Last appartement has 371 m2. In fact it is hard to understand how many bedrooms are in it. But it is the only value. Maybe it will not be a hard mistake to assign some random value.

data_real_estate.loc[19392, 'bedrooms'] = 19

I have changed some types and fill in some columns None-values.

Step 3. Make calculations and add the following entries to the table:¶

the price per square meter
the day of the week, month, and year that the ad was published
which floor the apartment is on (first, last, or other)
the ratio between the living space and the total area, as well as between the kitchen space and the total area.

# the price per square meter
data_real_estate['price2sq'] = data_real_estate['last_price'] / data_real_estate['total_area']

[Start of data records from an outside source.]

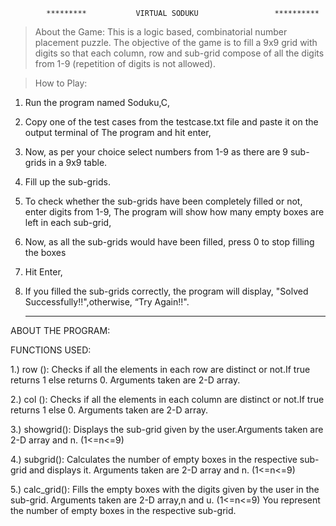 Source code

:            *********           VIRTUAL SODUKU                 **********

> About the Game:
 This is a logic based, combinatorial number placement puzzle. The objective of the game is to fill a 9x9 grid with digits so that each column, row and sub-grid compose of all the digits from 1-9 (repetition of digits is not allowed).

> How to Play: 

1.  Run the program named Soduku,C,
2.  Copy one of the test cases from the testcase.txt file and paste it on the output terminal of
    The program and hit enter,
3.  Now, as per your choice select numbers from 1-9 as there are 9 sub-grids in a 9x9 table. 
4.  Fill up the sub-grids.
5.  To check whether the sub-grids have been completely filled or not, enter digits from 1-9,
    The program will show how many empty boxes are left in each sub-grid,
6.  Now, as all the sub-grids would have been filled, press 0 to stop filling the boxes
7.  Hit Enter,
8.  If you filled the sub-grids correctly, the program will display, "Solved Successfully!!",otherwise, “Try Again!!".
 

    **************************
    
 ABOUT THE PROGRAM:

FUNCTIONS USED:

1.) row (): Checks if all the elements in each row are distinct or not.If true returns 1 else returns 0.
	          Arguments taken are 2-D array.

2.) col (): Checks if all the elements in each column are distinct or not.If true returns 1 else 0.
	          Arguments taken are 2-D array.

3.) showgrid(): Displays the sub-grid given by the user.Arguments taken are 2-D array and n.
		            (1<=n<=9)
  
4.) subgrid(): Calculates the number of empty boxes in the respective sub-grid and displays it.
	              Arguments taken are 2-D array and n. (1<=n<=9)

5.) calc_grid(): Fills the empty boxes with the digits given by the user in the sub-grid.
		             Arguments taken are 2-D array,n and u. 
                 (1<=n<=9)
		             You represent the number of empty boxes in the respective sub-grid.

# the day of the week, month, and year that the ad was published
data_real_estate['day_of_week'] = data_real_estate['date_posted'].dt.weekday
data_real_estate['month'] = data_real_estate['date_posted'].dt.month
data_real_estate['year'] = data_real_estate['date_posted'].dt.year

# which floor the apartment is on (first, last, or other)
def fun_floor_cathegory(row):
    floor = row['floor']
    total_floor = row['floors_total']
    if floor == 1:
        return 'first'
    elif floor == total_floor:
        return 'last'
    else:
        return 'other'
data_real_estate['floor_cathegory'] = data_real_estate.apply(fun_floor_cathegory, axis=1)

# the ratio between the living space and the total area, as well as between the kitchen space and the total area
data_real_estate['ratio_living_area'] = data_real_estate['living_area'] / data_real_estate['total_area']
data_real_estate['ratio_kitchen_area'] = data_real_estate['kitchen_area'] / data_real_estate['total_area']

data_real_estate.head(5)

I have created new parameters to analyze them below.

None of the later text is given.